My work in progress is still that: in progress. After finishing the first draft, I thought that the second draft would be polish. A fresh coat of paint on a solidly built story. What a fool I am! After working with my book coach and slightly overhauling major pieces of my protagonist's back story, the entire novel had to change. The core is the same—a story about finding belonging after letting go of who you thought you were supposed to be—but everything else needed to change. I spent the tail end of 2025 mad at myself for making the choice I did and rebelling looked like no consistent writing routine and focusing on shorter projects instead of the big one.

December, I slowly started getting back into the swing of writing, reminding myself why I love to do it. A class on line level techniques taught me so much about my own voice and style. I wrote a short story I am incredibly proud of that maybe I'll post here someday (I submitted it to a contest and was gutted that it didn't get accepted, so might try to get it accepted elsewhere). And after that was done, I begrudgingly turned my attention back to the big one. I re-outlined it knowing what I now know about the world I've created and the people I created to be in it. The plot got complicated, but I felt good about it. It flowed well; each plot point made sense when looking at the ones on either side of it. My critique partners, on the other hand, did not feel so good about it. And so I found myself at another roadblock. What other people think of the work is not the most important thing, but it is an important thing. If my critique partners, who other than my partner and book coach are most familiar with my work, don't understand the plot, how would a reader get it? Ugh. Defeated again.

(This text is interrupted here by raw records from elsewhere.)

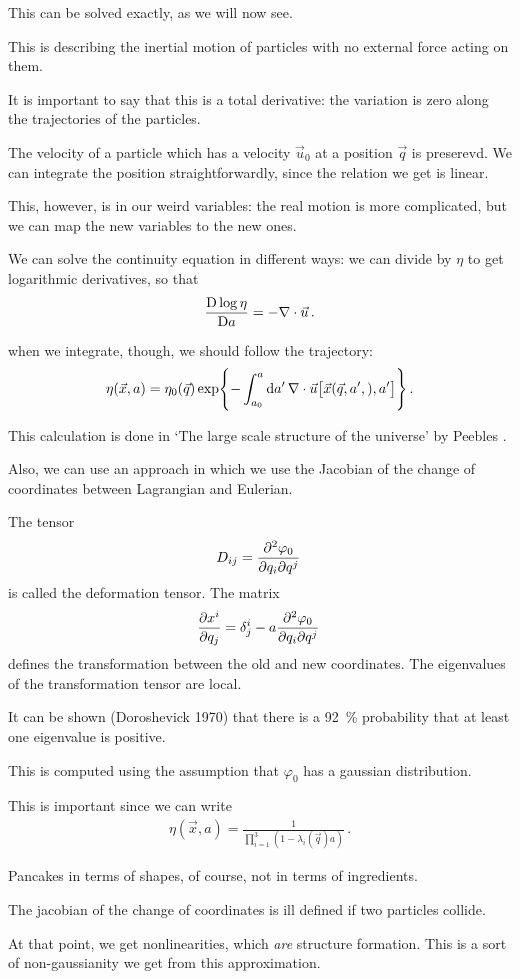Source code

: \documentclass[main.tex]{subfiles}
\begin{document}
This can be solved exactly, as we will now see.

This is describing the inertial motion of particles with no external force acting on them. 

It is important to say that this is a total derivative: the variation is zero along the trajectories of the particles.

The velocity of a particle which has a velocity \(\vec{u}_{0}\) at a position \(\vec{q}\) is preserevd. We can integrate the position straightforwardly, since the relation we get is linear.

This, however, is in our weird variables: the real motion is more complicated, but we can map the new variables to the new ones.

We can solve the continuity equation in different ways: we can divide by \(\eta \) to get logarithmic derivatives, so that 
%
\begin{align}
\frac{\mathrm{D} \log \eta }{\mathrm{D} a} =  -\nabla \cdot \vec{u}
\,.
\end{align}

when we integrate, though, we should follow the trajectory: 
%
\begin{align}
\eta (\vec{x}, a) = \eta_0 (\vec{q}) \exp{ - \int_{a_0 }^{a} \dd{a'} \nabla \cdot \vec{u} \qty[\vec{x}(\vec{q}, a',), a']}
\,.
\end{align}

This calculation is done in `The large scale structure of the universe' by Peebles \cite[]{peeblesLargescaleStructureUniverse1980}.

Also, we can use an approach in which we use the Jacobian of the change of coordinates between Lagrangian and Eulerian.

The tensor 
%
\begin{align}
D_{ij} = \pdv[2]{\varphi_0}{q_{i}}{q^{j}}
\,
\end{align}
%
is called the deformation tensor.
The matrix 
%
\begin{align}
\pdv{x^{i}}{q_{j}} = \delta^{i}_{j} - a \pdv[2]{\varphi_0}{q_{i}}{q^{j}}
\,
\end{align}
%
defines the transformation between the old and new coordinates.
The eigenvalues of the transformation tensor are local. 

It can be shown (Doroshevick 1970) that there is a \SI{92}{\percent} probability that at least one eigenvalue is positive.

This is computed using the assumption that \(\varphi_0 \) has a gaussian distribution.

This is important since we can write 
%
\begin{align}
\eta (\vec{x}, a) = \frac{1}{\prod_{i=1}^{3} (1 - \lambda_{i}(\vec{q}) a)}
\,.
\end{align}

Pancakes in terms of shapes, of course, not in terms of ingredients.

The jacobian of the change of coordinates is ill defined if two particles collide. 

At that point, we get nonlinearities, which \emph{are} structure formation.
This is a sort of non-gaussianity we get from this approximation.
\end{document}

Blah blah blah, holidays are busy, yadda yadda, no time to write. Early January I met with my book coach and shared my woes and she was so supportive. We worked through a bunch of things that weren't the outline but affected it and at the end of our meeting, I felt so much better about the choices I made. My book coach even said that she thought the outline made perfect sense and is super solid (she also complimented my writing on a line level which felt good :D). So with renewed confidence, I started writing more consistently again.

And then the United States reared it fascist head and all of a sudden it's February and my creativity is hanging on by a fraying thread. But to be creative in times such as these is resistance in itself. Trust I am also funding and contributing to the resistance in other ways, but I think one of the best things to do in times like these is to dare to be joyful. And writing brings me joy. So I will try my best to continue on. Ideally, I will be querying the big project by the end of the year. Ambitious goal. Doable? Maybe!

Oh look, the people I found belonging with after I let go of who I thought I should be!